— TASK STATEMENT —
Print the lines below word for word, beginning with the first and ending with the line that holds "submanifold of $ \R^2 $]", and skip every picture.
____ PROVIDED DATA
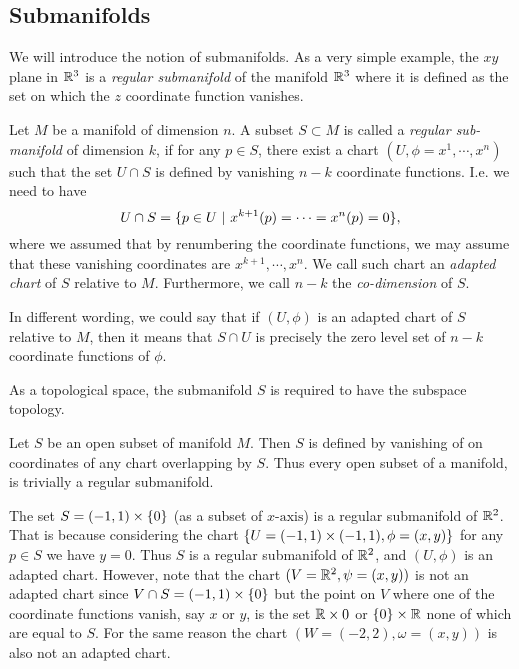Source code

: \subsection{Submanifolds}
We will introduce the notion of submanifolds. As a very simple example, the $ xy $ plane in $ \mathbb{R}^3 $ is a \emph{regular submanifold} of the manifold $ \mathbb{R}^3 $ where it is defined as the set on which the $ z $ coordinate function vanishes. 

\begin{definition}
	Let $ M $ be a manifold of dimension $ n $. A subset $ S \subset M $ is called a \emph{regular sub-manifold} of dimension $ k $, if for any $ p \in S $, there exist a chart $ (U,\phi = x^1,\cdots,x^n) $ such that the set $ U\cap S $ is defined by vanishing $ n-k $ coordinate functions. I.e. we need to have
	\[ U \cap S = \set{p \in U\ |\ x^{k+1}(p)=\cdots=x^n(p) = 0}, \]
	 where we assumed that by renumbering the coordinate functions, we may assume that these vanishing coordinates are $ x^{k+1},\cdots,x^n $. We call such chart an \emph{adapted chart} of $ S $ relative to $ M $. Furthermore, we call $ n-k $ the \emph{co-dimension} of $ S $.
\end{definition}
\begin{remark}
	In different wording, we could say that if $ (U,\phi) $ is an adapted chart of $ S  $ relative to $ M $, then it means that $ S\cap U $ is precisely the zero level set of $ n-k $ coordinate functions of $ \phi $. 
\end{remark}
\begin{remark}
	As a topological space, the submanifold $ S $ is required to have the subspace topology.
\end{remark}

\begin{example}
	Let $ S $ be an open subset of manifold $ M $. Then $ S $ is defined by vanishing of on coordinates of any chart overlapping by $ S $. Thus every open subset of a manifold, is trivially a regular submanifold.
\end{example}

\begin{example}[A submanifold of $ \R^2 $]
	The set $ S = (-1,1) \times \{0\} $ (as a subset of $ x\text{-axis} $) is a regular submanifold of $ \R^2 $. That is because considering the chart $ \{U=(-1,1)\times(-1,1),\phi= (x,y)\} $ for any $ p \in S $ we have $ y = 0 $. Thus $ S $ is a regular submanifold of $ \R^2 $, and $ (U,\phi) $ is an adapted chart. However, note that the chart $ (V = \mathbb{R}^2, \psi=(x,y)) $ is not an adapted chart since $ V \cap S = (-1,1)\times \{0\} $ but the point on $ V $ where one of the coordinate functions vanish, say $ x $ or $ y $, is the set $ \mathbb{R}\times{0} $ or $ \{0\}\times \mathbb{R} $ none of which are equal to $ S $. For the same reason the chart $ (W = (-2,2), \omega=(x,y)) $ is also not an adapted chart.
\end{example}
________
— ANSWER SECTION —
Source code

: \subsection{Submanifolds}
We will introduce the notion of submanifolds. As a very simple example, the $ xy $ plane in $ \mathbb{R}^3 $ is a \emph{regular submanifold} of the manifold $ \mathbb{R}^3 $ where it is defined as the set on which the $ z $ coordinate function vanishes. 

\begin{definition}
	Let $ M $ be a manifold of dimension $ n $. A subset $ S \subset M $ is called a \emph{regular sub-manifold} of dimension $ k $, if for any $ p \in S $, there exist a chart $ (U,\phi = x^1,\cdots,x^n) $ such that the set $ U\cap S $ is defined by vanishing $ n-k $ coordinate functions. I.e. we need to have
	\[ U \cap S = \set{p \in U\ |\ x^{k+1}(p)=\cdots=x^n(p) = 0}, \]
	 where we assumed that by renumbering the coordinate functions, we may assume that these vanishing coordinates are $ x^{k+1},\cdots,x^n $. We call such chart an \emph{adapted chart} of $ S $ relative to $ M $. Furthermore, we call $ n-k $ the \emph{co-dimension} of $ S $.
\end{definition}
\begin{remark}
	In different wording, we could say that if $ (U,\phi) $ is an adapted chart of $ S  $ relative to $ M $, then it means that $ S\cap U $ is precisely the zero level set of $ n-k $ coordinate functions of $ \phi $. 
\end{remark}
\begin{remark}
	As a topological space, the submanifold $ S $ is required to have the subspace topology.
\end{remark}

\begin{example}
	Let $ S $ be an open subset of manifold $ M $. Then $ S $ is defined by vanishing of on coordinates of any chart overlapping by $ S $. Thus every open subset of a manifold, is trivially a regular submanifold.
\end{example}

\begin{example}[A submanifold of $ \R^2 $]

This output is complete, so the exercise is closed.